(Stored data)
- - -

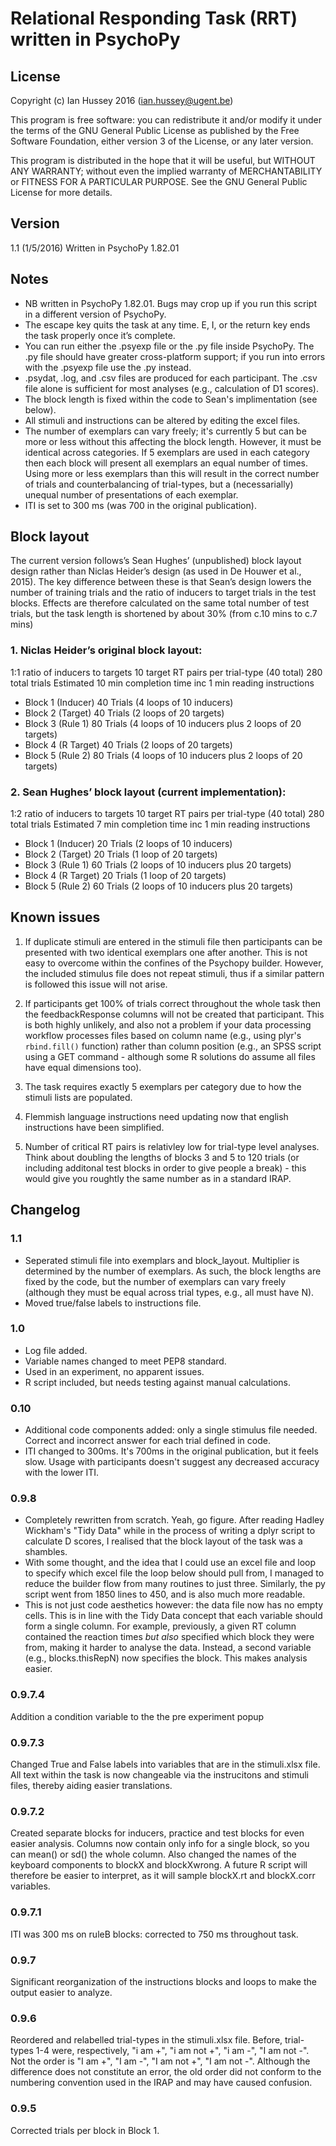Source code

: # Relational Responding Task (RRT) written in PsychoPy

## License
Copyright (c) Ian Hussey 2016 (ian.hussey@ugent.be)

This program is free software: you can redistribute it and/or modify it under the terms of the GNU General Public License as published by the Free Software Foundation, either version 3 of the License, or any later version.

This program is distributed in the hope that it will be useful, but WITHOUT ANY WARRANTY; without even the implied warranty of MERCHANTABILITY or FITNESS FOR A PARTICULAR PURPOSE. See the GNU General Public License for more details.
## Version1.1 (1/5/2016)
Written in PsychoPy 1.82.01
## Notes- NB written in PsychoPy 1.82.01. Bugs may crop up if you run this script in a different version of PsychoPy.- The escape key quits the task at any time. E, I, or the return key ends the task properly once it’s complete.- You can run either the .psyexp file or the .py file inside PsychoPy. The .py file should have greater cross-platform support; if you run into errors with the .psyexp file use the .py instead.- .psydat, .log, and .csv files are produced for each participant. The .csv file alone is sufficient for most analyses (e.g., calculation of D1 scores).- The block length is fixed within the code to Sean's implimentation (see below). 
- All stimuli and instructions can be altered by editing the excel files.
- The number of exemplars can vary freely; it's currently 5 but can be more or less without this affecting the block length. However, it must be identical across categories. If 5 exemplars are used in each category then each block will present all exemplars an equal number of times. Using more or less exemplars than this will result in the correct number of trials and counterbalancing of trial-types, but a (necessarially) unequal number of presentations of each exemplar.  
- ITI is set to 300 ms (was 700 in the original publication).

## Block layout
The current version follows’s Sean Hughes’ (unpublished) block layout design rather than Niclas Heider’s design (as used in De Houwer et al., 2015). The key difference between these is that Sean’s design lowers the number of training trials and the ratio of inducers to target trials in the test blocks. Effects are therefore calculated on the same total number of test trials, but the task length is shortened by about 30% (from c.10 mins to c.7 mins)

### 1. Niclas Heider’s original block layout:

1:1 ratio of inducers to targets
10 target RT pairs per trial-type (40 total)
280 total trials
Estimated 10 min completion time inc 1 min reading instructions

* Block 1 (Inducer) 40 Trials (4 loops of 10 inducers)
* Block 2 (Target) 40 Trials (2 loops of 20 targets)
* Block 3 (Rule 1) 80 Trials (4 loops of 10 inducers plus 2 loops of 20 targets)
* Block 4 (R Target) 40 Trials (2 loops of 20 targets)
* Block 5 (Rule 2) 80 Trials (4 loops of 10 inducers plus 2 loops of 20 targets)

### 2. Sean Hughes’ block layout (current implementation):

1:2 ratio of inducers to targets
10 target RT pairs per trial-type (40 total)
280 total trials
Estimated 7 min completion time inc 1 min reading instructions

* Block 1 (Inducer) 20 Trials (2 loops of 10 inducers)
* Block 2 (Target) 20 Trials (1 loop of 20 targets)
* Block 3 (Rule 1) 60 Trials (2 loops of 10 inducers plus 20 targets)
* Block 4 (R Target) 20 Trials (1 loop of 20 targets)
* Block 5 (Rule 2) 60 Trials (2 loops of 10 inducers plus 20 targets)

## Known issues
1. If duplicate stimuli are entered in the stimuli file then participants can be presented with two identical exemplars one after another. This is not easy to overcome within the confines of the Psychopy builder. However, the included stimulus file does not repeat stimuli, thus if a similar pattern is followed this issue will not arise.

2. If participants get 100% of trials correct throughout the whole task then the feedbackResponse columns will not be created that participant. This is both highly unlikely, and also not a problem if your data processing workflow processes files based on column name (e.g., using plyr's `rbind.fill()` function) rather than column position (e.g., an SPSS script using a GET command - although some R solutions do assume all files have equal dimensions too). 

3. The task requires exactly 5 exemplars per category due to how the stimuli lists are populated. 

4. Flemmish language instructions need updating now that english instructions have been simplified. 

5. Number of critical RT pairs is relativley low for trial-type level analyses. Think about doubling the lengths of blocks 3 and 5 to 120 trials (or including additonal test blocks in order to give people a break) - this would give you roughtly the same number as in a standard IRAP.

## Changelog
### 1.1
- Seperated stimuli file into exemplars and block_layout. Multiplier is determined by the number of exemplars. As such, the block lengths are fixed by the code, but the number of exemplars can vary freely (although they must be equal across trial types, e.g., all must have N).
- Moved true/false labels to instructions file.

### 1.0
- Log file added.
- Variable names changed to meet PEP8 standard.
- Used in an experiment, no apparent issues.
- R script included, but needs testing against manual calculations.

### 0.10 
- Additional code components added: only a single stimulus file needed. Correct and incorrect answer for each trial defined in code. 
- ITI changed to 300ms. It's 700ms in the original publication, but it feels slow. Usage with participants doesn't suggest any decreased accuracy with the lower ITI.

### 0.9.8 
- Completely rewritten from scratch. Yeah, go figure. After reading Hadley Wickham's "Tidy Data" while in the process of writing a dplyr script to calculate D scores, I realised that the block layout of the task was a shambles. 
- With some thought, and the idea that I could use an excel file and loop to specify which excel file the loop below should pull from, I managed to reduce the builder flow from many routines to just three. Similarly, the py script went from 1850 lines to 450, and is also much more readable. 
- This is not just code aesthetics however: the data file now has no empty cells. This is in line with the Tidy Data concept that each variable should form a single column. For example, previously, a given RT column contained the reaction times *but also* specified which block they were from, making it harder to analyse the data. Instead, a second variable (e.g., blocks.thisRepN) now specifies the block. This makes analysis easier.

### 0.9.7.4 
Addition a condition variable to the the pre experiment popup

### 0.9.7.3 
Changed True and False labels into variables that are in the stimuli.xlsx file. All text within the task is now changeable via the instrucitons and stimuli files, thereby aiding easier translations.

### 0.9.7.2 
Created separate blocks for inducers, practice and test blocks for even easier analysis. Columns now contain only info for a single block, so you can mean() or sd() the whole column. Also changed the names of the keyboard components to blockX and blockXwrong. A future R script will therefore be easier to interpret, as it will sample blockX.rt and blockX.corr variables.

### 0.9.7.1 
ITI was 300 ms on ruleB blocks: corrected to 750 ms throughout task.

### 0.9.7 
Significant reorganization of the instructions blocks and loops to make the output easier to analyze.

### 0.9.6 
Reordered and relabelled trial-types in the stimuli.xlsx file. Before, trial-types 1-4 were, respectively, "i am +", "i am not +", "i am -", "I am not -". Not the order is "I am +", "I am -", "I am not +", "I am not -". Although the difference does not constitute an error, the old order did not conform to the numbering convention used in the IRAP and may have caused confusion.

### 0.9.5 
Corrected trials per block in Block 1.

- - -

◆ **Directions for this task**
Extract from the records above the lines from the one containing "- All stimuli" to the one containing "## Block layout", both lines included, exactly as they appear and with nothing else.

◆ **Solution for this problem**
- All stimuli and instructions can be altered by editing the excel files.
- The number of exemplars can vary freely; it's currently 5 but can be more or less without this affecting the block length. However, it must be identical across categories. If 5 exemplars are used in each category then each block will present all exemplars an equal number of times. Using more or less exemplars than this will result in the correct number of trials and counterbalancing of trial-types, but a (necessarially) unequal number of presentations of each exemplar.  
- ITI is set to 300 ms (was 700 in the original publication).

## Block layout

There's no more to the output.